# Data records
- - - - -
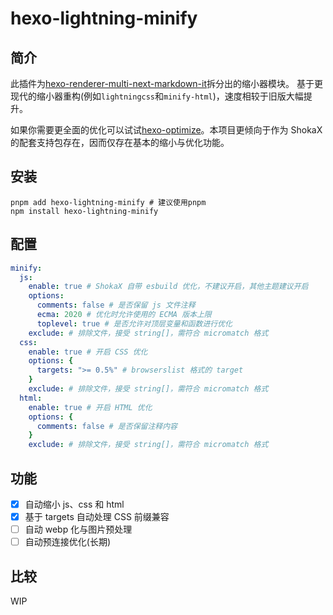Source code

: # hexo-lightning-minify
## 简介

此插件为[hexo-renderer-multi-next-markdown-it](https://github.com/theme-shoka-x/hexo-renderer-multi-next-markdown-it)拆分出的缩小器模块。
基于更现代的缩小器重构(例如`lightningcss`和`minify-html`)，速度相较于旧版大幅提升。

如果你需要更全面的优化可以试试[hexo-optimize](https://github.com/next-theme/hexo-optimize)。本项目更倾向于作为 ShokaX 的配套支持包存在，因而仅存在基本的缩小与优化功能。

## 安装
```shell
pnpm add hexo-lightning-minify # 建议使用pnpm
npm install hexo-lightning-minify
```

## 配置
```yaml
minify:
  js:
    enable: true # ShokaX 自带 esbuild 优化，不建议开启，其他主题建议开启
    options:
      comments: false # 是否保留 js 文件注释
      ecma: 2020 # 优化时允许使用的 ECMA 版本上限
      toplevel: true # 是否允许对顶层变量和函数进行优化
    exclude: # 排除文件，接受 string[]，需符合 micromatch 格式
  css:
    enable: true # 开启 CSS 优化
    options: {
      targets: ">= 0.5%" # browserslist 格式的 target
    }
    exclude: # 排除文件，接受 string[]，需符合 micromatch 格式
  html:
    enable: true # 开启 HTML 优化
    options: {
      comments: false # 是否保留注释内容
    }
    exclude: # 排除文件，接受 string[]，需符合 micromatch 格式
```

## 功能
- [x] 自动缩小 js、css 和 html
- [x] 基于 targets 自动处理 CSS 前缀兼容
- [ ] 自动 webp 化与图片预处理
- [ ] 自动预连接优化(长期)

## 比较
WIP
- - - - -
# Prompt
Write out every record above exactly, leaving no picture in the result.

# Solved exercise
Source code

: # hexo-lightning-minify
## 简介

此插件为[hexo-renderer-multi-next-markdown-it](https://github.com/theme-shoka-x/hexo-renderer-multi-next-markdown-it)拆分出的缩小器模块。
基于更现代的缩小器重构(例如`lightningcss`和`minify-html`)，速度相较于旧版大幅提升。

如果你需要更全面的优化可以试试[hexo-optimize](https://github.com/next-theme/hexo-optimize)。本项目更倾向于作为 ShokaX 的配套支持包存在，因而仅存在基本的缩小与优化功能。

## 安装
```shell
pnpm add hexo-lightning-minify # 建议使用pnpm
npm install hexo-lightning-minify
```

## 配置
```yaml
minify:
  js:
    enable: true # ShokaX 自带 esbuild 优化，不建议开启，其他主题建议开启
    options:
      comments: false # 是否保留 js 文件注释
      ecma: 2020 # 优化时允许使用的 ECMA 版本上限
      toplevel: true # 是否允许对顶层变量和函数进行优化
    exclude: # 排除文件，接受 string[]，需符合 micromatch 格式
  css:
    enable: true # 开启 CSS 优化
    options: {
      targets: ">= 0.5%" # browserslist 格式的 target
    }
    exclude: # 排除文件，接受 string[]，需符合 micromatch 格式
  html:
    enable: true # 开启 HTML 优化
    options: {
      comments: false # 是否保留注释内容
    }
    exclude: # 排除文件，接受 string[]，需符合 micromatch 格式
```

## 功能
- [x] 自动缩小 js、css 和 html
- [x] 基于 targets 自动处理 CSS 前缀兼容
- [ ] 自动 webp 化与图片预处理
- [ ] 自动预连接优化(长期)

## 比较
WIP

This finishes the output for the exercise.